-- Entries shown follows --

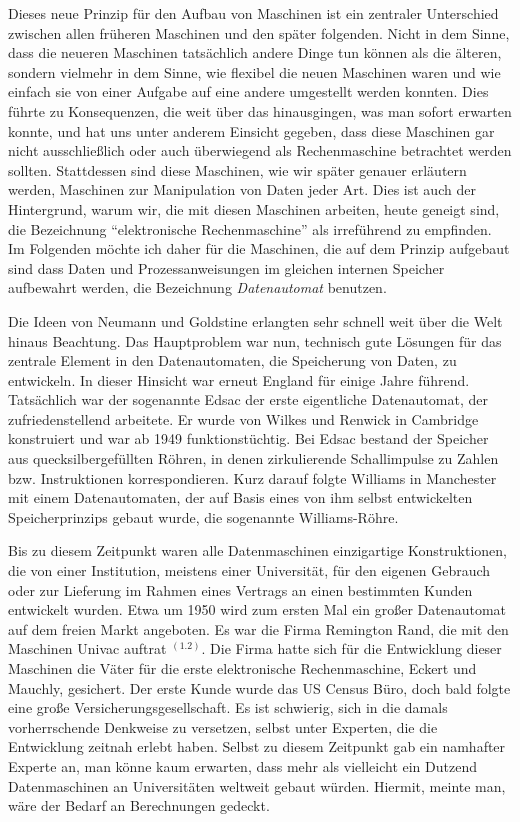 {Dieses neue Prinzip für den Aufbau von Maschinen ist ein zentraler Unterschied zwischen allen früheren Maschinen und den später folgenden. 
Nicht in dem Sinne, dass die neueren Maschinen tatsächlich andere Dinge tun können als die älteren, sondern vielmehr in dem Sinne, wie flexibel die neuen Maschinen waren und wie einfach sie von einer Aufgabe auf eine andere umgestellt werden konnten. Dies führte zu Konsequenzen, die weit über das hinausgingen, was man sofort erwarten konnte, und hat uns unter anderem Einsicht gegeben, dass diese Maschinen gar nicht ausschließlich oder auch überwiegend als Rechenmaschine betrachtet werden sollten. Stattdessen sind diese Maschinen, wie wir später genauer erläutern werden, Maschinen zur Manipulation von Daten jeder Art. Dies ist auch der Hintergrund, warum wir, die mit diesen Maschinen arbeiten, heute geneigt sind, die Bezeichnung \enquote{elektronische Rechenmaschine} als irreführend zu empfinden. Im Folgenden möchte ich daher für die Maschinen,
die auf dem Prinzip aufgebaut sind dass Daten und Prozessanweisungen im gleichen internen Speicher aufbewahrt werden, die Bezeichnung \emph{Datenautomat} benutzen. 

Die Ideen von Neumann und Goldstine erlangten sehr schnell weit über die Welt hinaus Beachtung. Das Hauptproblem war nun, technisch gute Lösungen für das zentrale Element in den Datenautomaten, die Speicherung von Daten, zu entwickeln. In dieser Hinsicht war erneut England für einige Jahre führend. Tatsächlich war der sogenannte Edsac der erste eigentliche Datenautomat, der zufriedenstellend arbeitete. Er wurde von Wilkes und Renwick in Cambridge konstruiert und war ab 1949 funktionstüchtig. Bei Edsac bestand der Speicher aus quecksilbergefüllten Röhren, in denen zirkulierende Schallimpulse zu Zahlen bzw. Instruktionen korrespondieren. Kurz darauf folgte Williams in Manchester mit einem Datenautomaten, der auf Basis eines von ihm selbst entwickelten Speicherprinzips gebaut wurde, die sogenannte Williams-Röhre.

Bis zu diesem Zeitpunkt waren alle Datenmaschinen einzigartige Konstruktionen, die von einer Institution, meistens einer Universität, für den eigenen Gebrauch oder zur Lieferung im Rahmen eines Vertrags an einen bestimmten Kunden entwickelt wurden. Etwa um 1950 wird zum ersten Mal ein großer Datenautomat auf dem freien Markt angeboten. Es war die Firma Remington Rand, die mit den Maschinen Univac auftrat $^{(1.2)}$. Die Firma hatte sich für die Entwicklung dieser Maschinen die Väter für die erste elektronische Rechenmaschine, Eckert und Mauchly, gesichert.
Der erste Kunde wurde das US Census Büro, doch bald folgte eine große Versicherungsgesellschaft. Es ist schwierig, sich in die damals vorherrschende Denkweise zu versetzen, selbst unter Experten, die die Entwicklung zeitnah erlebt haben. Selbst zu diesem Zeitpunkt gab ein namhafter Experte an, man könne kaum erwarten, dass mehr als vielleicht ein Dutzend Datenmaschinen an Universitäten weltweit gebaut würden. Hiermit, meinte man, wäre der Bedarf an Berechnungen gedeckt.

}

-- Entries shown concluded --

**Problem details**
Take every line above that includes the string "dieser" and return it.

**Solution to this task**
Die Ideen von Neumann und Goldstine erlangten sehr schnell weit über die Welt hinaus Beachtung. Das Hauptproblem war nun, technisch gute Lösungen für das zentrale Element in den Datenautomaten, die Speicherung von Daten, zu entwickeln. In dieser Hinsicht war erneut England für einige Jahre führend. Tatsächlich war der sogenannte Edsac der erste eigentliche Datenautomat, der zufriedenstellend arbeitete. Er wurde von Wilkes und Renwick in Cambridge konstruiert und war ab 1949 funktionstüchtig. Bei Edsac bestand der Speicher aus quecksilbergefüllten Röhren, in denen zirkulierende Schallimpulse zu Zahlen bzw. Instruktionen korrespondieren. Kurz darauf folgte Williams in Manchester mit einem Datenautomaten, der auf Basis eines von ihm selbst entwickelten Speicherprinzips gebaut wurde, die sogenannte Williams-Röhre.
Bis zu diesem Zeitpunkt waren alle Datenmaschinen einzigartige Konstruktionen, die von einer Institution, meistens einer Universität, für den eigenen Gebrauch oder zur Lieferung im Rahmen eines Vertrags an einen bestimmten Kunden entwickelt wurden. Etwa um 1950 wird zum ersten Mal ein großer Datenautomat auf dem freien Markt angeboten. Es war die Firma Remington Rand, die mit den Maschinen Univac auftrat $^{(1.2)}$. Die Firma hatte sich für die Entwicklung dieser Maschinen die Väter für die erste elektronische Rechenmaschine, Eckert und Mauchly, gesichert.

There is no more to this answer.